2 posts tagged “savannah”
things haven't so much as changed as my mind somehow has over the past couple of weeks. maybe it's because i expected this winter to be so mild and the past week has been absolutely kicking my ass. a couple of days ago i just woke up feeling totally out of place and unhappy. i went to my cousin's baby shower yesterday and seeing my family reaffirmed this and i told jake i was ready to pack up and leave. this made him uncomfortable becasue he has a year or two of school left and doesn't know where he wants to do grad school-- i told him to look into UGA or AAU so we could rent a small house near the lake in athens or savannah near my sister and brother.
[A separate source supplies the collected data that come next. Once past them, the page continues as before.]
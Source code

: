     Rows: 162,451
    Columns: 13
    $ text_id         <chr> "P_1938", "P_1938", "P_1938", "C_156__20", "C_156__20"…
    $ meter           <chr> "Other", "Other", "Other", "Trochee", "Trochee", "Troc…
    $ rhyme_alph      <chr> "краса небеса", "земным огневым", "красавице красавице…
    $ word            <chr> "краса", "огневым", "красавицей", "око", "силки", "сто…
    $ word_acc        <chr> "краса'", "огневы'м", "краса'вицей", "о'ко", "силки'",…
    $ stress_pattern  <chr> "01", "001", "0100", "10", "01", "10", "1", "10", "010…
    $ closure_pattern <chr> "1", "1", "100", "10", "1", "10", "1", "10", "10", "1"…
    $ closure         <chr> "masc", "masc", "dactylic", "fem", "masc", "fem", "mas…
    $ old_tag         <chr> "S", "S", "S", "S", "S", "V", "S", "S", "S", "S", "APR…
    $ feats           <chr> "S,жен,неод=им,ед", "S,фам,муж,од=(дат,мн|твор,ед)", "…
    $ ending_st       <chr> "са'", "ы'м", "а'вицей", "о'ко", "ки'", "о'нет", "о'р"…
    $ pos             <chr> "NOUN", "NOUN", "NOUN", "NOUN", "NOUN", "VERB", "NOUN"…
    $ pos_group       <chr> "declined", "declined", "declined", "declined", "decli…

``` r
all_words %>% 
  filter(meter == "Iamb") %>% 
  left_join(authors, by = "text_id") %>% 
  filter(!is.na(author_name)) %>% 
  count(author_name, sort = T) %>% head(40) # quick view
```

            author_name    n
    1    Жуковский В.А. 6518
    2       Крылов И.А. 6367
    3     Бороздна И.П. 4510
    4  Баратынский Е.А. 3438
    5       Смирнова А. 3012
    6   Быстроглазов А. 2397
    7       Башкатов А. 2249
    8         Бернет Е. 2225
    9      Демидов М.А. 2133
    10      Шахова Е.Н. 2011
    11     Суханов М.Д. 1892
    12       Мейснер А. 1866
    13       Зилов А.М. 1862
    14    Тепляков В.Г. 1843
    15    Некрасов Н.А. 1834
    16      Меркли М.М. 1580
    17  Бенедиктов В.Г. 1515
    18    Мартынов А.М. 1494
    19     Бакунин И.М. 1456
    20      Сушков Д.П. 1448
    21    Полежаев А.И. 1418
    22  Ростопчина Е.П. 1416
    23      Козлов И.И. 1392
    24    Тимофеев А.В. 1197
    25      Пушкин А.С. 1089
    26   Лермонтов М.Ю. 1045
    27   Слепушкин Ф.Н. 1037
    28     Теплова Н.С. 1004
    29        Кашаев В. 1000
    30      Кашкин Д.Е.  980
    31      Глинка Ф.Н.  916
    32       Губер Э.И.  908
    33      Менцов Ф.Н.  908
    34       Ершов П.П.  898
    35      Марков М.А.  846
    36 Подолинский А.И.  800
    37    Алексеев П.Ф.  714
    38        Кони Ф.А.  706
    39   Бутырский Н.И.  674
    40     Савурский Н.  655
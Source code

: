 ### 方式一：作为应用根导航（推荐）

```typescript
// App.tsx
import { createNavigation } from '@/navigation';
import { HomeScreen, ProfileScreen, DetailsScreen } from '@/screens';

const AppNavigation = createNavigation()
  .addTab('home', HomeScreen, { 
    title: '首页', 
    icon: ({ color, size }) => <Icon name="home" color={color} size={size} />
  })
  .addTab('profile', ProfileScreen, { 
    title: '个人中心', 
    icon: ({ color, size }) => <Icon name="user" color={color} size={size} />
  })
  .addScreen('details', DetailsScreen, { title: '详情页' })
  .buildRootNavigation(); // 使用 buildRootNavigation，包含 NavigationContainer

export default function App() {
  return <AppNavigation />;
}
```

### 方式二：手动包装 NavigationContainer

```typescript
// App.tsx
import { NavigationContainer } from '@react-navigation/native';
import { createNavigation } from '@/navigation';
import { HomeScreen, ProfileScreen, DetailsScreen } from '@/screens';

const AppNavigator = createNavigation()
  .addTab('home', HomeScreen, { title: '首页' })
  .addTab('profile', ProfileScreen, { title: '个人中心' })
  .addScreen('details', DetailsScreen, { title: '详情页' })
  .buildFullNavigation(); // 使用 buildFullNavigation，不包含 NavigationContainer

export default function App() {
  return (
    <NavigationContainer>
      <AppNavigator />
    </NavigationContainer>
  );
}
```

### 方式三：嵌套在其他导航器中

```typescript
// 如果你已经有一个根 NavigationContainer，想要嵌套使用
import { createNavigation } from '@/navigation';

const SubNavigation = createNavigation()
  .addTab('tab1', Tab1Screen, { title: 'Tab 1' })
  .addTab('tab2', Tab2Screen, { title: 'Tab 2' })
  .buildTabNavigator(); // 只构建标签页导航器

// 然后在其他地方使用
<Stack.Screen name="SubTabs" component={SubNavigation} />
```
all i can think about is being there. i can feel it, smell it, everything. i think about how slow the days go there, the peach vendors on the side of neverending country roads, the thousands of trees and red clay soil all over the roads and cars, swimming with my nephews and having a glass of wine on the porch with my sister. i get so inspired by it and am ready to pack my things and go. i know another year or two at safeguard will be beneficial, i'll have 3 years experience working with the mortgage industry and that can transfer just about anywhere in america. i had this dream two nights ago that i opened my dream business in the historic district of savannah and was able to create and sew and be passionate about things and lazy and happy with life.
and i looked out the window and saw 2" of ice on my windshield and took the 30 minute drive to my uninspired job on icy roads with unhappy new york drivers, worked 9 hours, came home, ate dinner, watched television, and went to sleep. i feel so stunted sometimes like i don't even have the motivation to pick up a book or take a walk. buffalo can be fantastic and beautiful but after years and years of it and being the type of person to get easily affected by essentially anything, i need to slow down.
vacation is planned for july, finally, a whole week there.